Once you’ve taken these initial steps, you should then set a definite date from which point you won’t touch your trigger foods again/
Remember, though, that most people who have an addiction, whether it be to food, gambling, alcohol or drugs, try to quit a number of times before finally succeeding. Although it is possible to overcome your addiction without getting professional help, it’s often beneficial to seek out medical support and professional guidance.

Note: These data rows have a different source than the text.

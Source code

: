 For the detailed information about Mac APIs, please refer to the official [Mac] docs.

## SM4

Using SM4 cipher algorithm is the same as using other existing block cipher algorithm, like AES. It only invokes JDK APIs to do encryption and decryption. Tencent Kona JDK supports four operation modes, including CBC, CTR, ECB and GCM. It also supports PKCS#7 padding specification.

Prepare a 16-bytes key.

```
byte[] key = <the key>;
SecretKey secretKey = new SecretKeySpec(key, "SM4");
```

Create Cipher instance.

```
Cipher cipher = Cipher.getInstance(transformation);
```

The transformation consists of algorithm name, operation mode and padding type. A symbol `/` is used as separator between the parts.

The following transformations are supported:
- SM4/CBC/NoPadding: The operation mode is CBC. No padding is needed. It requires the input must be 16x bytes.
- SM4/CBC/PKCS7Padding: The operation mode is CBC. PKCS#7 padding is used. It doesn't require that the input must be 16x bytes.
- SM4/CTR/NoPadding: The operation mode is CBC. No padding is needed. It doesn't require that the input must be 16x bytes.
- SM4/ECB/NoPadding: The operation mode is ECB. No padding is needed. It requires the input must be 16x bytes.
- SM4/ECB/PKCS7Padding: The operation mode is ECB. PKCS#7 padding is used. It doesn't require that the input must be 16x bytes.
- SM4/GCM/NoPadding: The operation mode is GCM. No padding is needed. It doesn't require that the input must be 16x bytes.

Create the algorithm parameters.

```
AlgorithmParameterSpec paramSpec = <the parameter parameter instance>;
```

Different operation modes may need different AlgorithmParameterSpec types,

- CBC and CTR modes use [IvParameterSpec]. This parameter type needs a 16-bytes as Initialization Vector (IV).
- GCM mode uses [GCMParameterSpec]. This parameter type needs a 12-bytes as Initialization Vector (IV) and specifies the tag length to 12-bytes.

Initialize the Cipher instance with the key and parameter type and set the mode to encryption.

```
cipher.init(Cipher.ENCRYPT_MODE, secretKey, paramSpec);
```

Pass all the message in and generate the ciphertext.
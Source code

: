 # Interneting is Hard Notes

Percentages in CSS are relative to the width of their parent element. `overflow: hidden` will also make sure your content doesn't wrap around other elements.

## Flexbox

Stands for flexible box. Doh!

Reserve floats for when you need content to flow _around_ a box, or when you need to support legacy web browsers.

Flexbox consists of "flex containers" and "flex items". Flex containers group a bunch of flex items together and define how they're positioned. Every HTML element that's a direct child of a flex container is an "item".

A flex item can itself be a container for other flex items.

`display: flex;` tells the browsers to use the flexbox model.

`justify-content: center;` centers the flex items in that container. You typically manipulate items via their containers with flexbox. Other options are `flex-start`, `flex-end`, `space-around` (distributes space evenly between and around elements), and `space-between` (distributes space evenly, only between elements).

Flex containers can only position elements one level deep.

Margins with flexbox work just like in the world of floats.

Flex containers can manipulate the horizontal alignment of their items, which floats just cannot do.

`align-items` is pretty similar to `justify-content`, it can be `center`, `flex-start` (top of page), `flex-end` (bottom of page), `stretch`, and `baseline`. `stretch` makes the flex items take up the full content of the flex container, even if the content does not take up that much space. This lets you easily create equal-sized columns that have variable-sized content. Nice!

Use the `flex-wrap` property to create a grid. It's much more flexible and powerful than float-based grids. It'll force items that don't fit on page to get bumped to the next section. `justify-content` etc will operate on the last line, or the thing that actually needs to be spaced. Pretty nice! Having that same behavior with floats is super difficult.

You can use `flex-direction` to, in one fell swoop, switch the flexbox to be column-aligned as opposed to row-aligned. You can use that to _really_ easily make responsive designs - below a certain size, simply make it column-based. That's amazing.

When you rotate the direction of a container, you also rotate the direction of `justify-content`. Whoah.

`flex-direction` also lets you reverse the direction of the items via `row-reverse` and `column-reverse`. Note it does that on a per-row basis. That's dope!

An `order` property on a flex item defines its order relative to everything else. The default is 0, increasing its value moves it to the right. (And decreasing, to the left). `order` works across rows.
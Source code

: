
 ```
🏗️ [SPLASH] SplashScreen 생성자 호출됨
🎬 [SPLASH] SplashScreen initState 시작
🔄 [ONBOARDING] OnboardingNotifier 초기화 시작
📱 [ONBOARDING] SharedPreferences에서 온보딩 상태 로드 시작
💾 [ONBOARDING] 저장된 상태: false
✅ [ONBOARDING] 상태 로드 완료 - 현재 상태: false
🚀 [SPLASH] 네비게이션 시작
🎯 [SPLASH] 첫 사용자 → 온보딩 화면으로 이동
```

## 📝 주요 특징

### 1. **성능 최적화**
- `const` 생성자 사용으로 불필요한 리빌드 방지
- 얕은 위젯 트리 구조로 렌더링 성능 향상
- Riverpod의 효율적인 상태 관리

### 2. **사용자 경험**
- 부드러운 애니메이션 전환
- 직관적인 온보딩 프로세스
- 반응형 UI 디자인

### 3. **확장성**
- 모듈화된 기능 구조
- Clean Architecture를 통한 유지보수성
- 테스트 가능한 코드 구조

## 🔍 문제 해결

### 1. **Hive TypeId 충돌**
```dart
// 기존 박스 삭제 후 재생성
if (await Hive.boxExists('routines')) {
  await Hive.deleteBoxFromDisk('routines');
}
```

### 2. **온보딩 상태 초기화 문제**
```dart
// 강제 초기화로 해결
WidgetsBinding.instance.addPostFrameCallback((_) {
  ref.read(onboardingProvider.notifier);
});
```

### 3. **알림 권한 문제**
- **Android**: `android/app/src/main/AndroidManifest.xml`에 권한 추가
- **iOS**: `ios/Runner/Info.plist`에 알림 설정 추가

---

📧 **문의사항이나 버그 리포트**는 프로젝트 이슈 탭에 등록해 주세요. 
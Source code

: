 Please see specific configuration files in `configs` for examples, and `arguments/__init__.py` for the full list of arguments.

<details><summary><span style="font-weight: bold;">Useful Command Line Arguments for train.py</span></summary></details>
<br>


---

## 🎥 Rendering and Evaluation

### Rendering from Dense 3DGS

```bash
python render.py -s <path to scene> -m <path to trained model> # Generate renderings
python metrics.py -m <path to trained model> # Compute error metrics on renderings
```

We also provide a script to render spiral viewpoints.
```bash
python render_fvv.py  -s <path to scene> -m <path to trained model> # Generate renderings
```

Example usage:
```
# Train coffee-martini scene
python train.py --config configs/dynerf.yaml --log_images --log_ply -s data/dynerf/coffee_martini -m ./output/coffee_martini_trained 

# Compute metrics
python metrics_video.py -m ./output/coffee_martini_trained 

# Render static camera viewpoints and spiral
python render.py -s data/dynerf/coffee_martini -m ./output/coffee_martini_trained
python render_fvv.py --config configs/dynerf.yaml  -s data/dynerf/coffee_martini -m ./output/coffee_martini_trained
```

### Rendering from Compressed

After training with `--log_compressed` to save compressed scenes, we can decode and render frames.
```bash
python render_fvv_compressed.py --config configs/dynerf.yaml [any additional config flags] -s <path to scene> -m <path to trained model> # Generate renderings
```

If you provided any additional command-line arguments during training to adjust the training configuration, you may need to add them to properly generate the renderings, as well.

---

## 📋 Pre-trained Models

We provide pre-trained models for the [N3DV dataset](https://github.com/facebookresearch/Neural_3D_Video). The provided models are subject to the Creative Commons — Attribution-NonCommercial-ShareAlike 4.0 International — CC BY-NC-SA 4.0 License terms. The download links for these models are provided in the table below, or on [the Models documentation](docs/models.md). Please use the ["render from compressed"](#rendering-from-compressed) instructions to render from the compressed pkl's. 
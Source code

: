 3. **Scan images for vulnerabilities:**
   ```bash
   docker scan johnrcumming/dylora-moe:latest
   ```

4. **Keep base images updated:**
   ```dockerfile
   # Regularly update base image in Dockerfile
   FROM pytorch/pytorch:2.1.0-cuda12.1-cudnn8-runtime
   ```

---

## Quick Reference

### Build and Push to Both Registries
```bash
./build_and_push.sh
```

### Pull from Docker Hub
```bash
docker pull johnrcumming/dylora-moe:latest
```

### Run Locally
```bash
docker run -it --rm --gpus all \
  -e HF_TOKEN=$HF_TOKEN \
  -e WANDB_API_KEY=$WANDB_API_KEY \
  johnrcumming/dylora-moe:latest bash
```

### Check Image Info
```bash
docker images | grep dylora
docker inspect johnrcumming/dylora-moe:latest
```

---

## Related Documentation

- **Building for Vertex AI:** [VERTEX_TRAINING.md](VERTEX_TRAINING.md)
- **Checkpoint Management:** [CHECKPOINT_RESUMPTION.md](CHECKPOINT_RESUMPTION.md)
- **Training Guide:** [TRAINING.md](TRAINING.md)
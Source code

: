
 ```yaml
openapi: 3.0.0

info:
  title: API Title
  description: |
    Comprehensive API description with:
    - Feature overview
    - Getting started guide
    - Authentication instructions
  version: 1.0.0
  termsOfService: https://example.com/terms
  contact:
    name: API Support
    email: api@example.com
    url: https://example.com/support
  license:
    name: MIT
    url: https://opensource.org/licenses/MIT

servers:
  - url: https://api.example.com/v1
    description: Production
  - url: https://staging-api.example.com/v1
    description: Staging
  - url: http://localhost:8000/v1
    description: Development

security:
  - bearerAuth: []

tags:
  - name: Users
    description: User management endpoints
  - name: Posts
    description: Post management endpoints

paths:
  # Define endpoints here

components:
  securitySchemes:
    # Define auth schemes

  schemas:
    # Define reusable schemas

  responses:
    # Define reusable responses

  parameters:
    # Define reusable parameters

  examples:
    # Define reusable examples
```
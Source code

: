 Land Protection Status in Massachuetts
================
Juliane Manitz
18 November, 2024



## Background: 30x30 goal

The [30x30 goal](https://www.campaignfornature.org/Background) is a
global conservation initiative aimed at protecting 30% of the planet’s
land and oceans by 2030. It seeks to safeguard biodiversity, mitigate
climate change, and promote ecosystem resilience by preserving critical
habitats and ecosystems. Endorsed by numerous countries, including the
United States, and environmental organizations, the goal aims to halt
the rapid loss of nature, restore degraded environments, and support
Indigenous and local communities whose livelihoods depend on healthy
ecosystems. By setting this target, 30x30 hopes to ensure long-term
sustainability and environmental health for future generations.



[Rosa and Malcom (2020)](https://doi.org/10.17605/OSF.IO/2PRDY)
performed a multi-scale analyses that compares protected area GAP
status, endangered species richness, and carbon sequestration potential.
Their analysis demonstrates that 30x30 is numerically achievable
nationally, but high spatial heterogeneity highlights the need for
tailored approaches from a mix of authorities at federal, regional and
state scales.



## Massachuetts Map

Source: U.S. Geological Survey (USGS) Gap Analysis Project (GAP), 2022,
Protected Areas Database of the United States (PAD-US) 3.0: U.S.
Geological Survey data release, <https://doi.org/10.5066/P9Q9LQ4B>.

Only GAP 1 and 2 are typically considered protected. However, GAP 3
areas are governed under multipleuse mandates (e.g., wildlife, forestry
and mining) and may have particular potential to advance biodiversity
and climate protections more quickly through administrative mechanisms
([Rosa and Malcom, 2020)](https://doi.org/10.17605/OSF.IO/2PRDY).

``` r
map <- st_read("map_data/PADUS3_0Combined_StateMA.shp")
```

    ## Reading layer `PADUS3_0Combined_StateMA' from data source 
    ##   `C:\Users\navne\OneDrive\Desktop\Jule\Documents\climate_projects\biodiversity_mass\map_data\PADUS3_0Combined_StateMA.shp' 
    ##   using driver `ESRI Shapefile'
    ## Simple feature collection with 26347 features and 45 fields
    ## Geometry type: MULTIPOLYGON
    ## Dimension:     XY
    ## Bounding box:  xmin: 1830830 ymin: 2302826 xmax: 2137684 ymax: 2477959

There are many support groups and health professionals in Southern California that can help you to overcome your addiction. Finding a psychiatrist or psychologist with experience in treating food addiction is a good way to get the one to one support you need, however, there are also a number of group options available free of charge too. Food Addicts Anonymous, Overeaters Anonymous and Food Addicts In Recovery Anonymous all have branches in Los Angeles and the wider Southern California area and meet regularly to offer the necessary support to overcome food addiction.
Addiction to food is an issue that can rarely be resolved without taking definite action. If you don’t make a conscious decision to finally deal with the problem, there’s a good chance that the problem will only get worse over time. Eventually, it will result in chronic physical and mental health issues, including obesity, diabetes, depression, self-esteem issues, and even cancer.
The first step to overcoming your addiction to food involves finding healthier alternatives to the trigger foods that you crave, setting a definite date on which you’re going to quit eating those foods and planning ahead for the food that you’re going to eat each day so that you don’t give into temptation. Seeking help from support groups, clinics and health professionals is also the best way to gain the strength that you need to move on and overcome your addiction.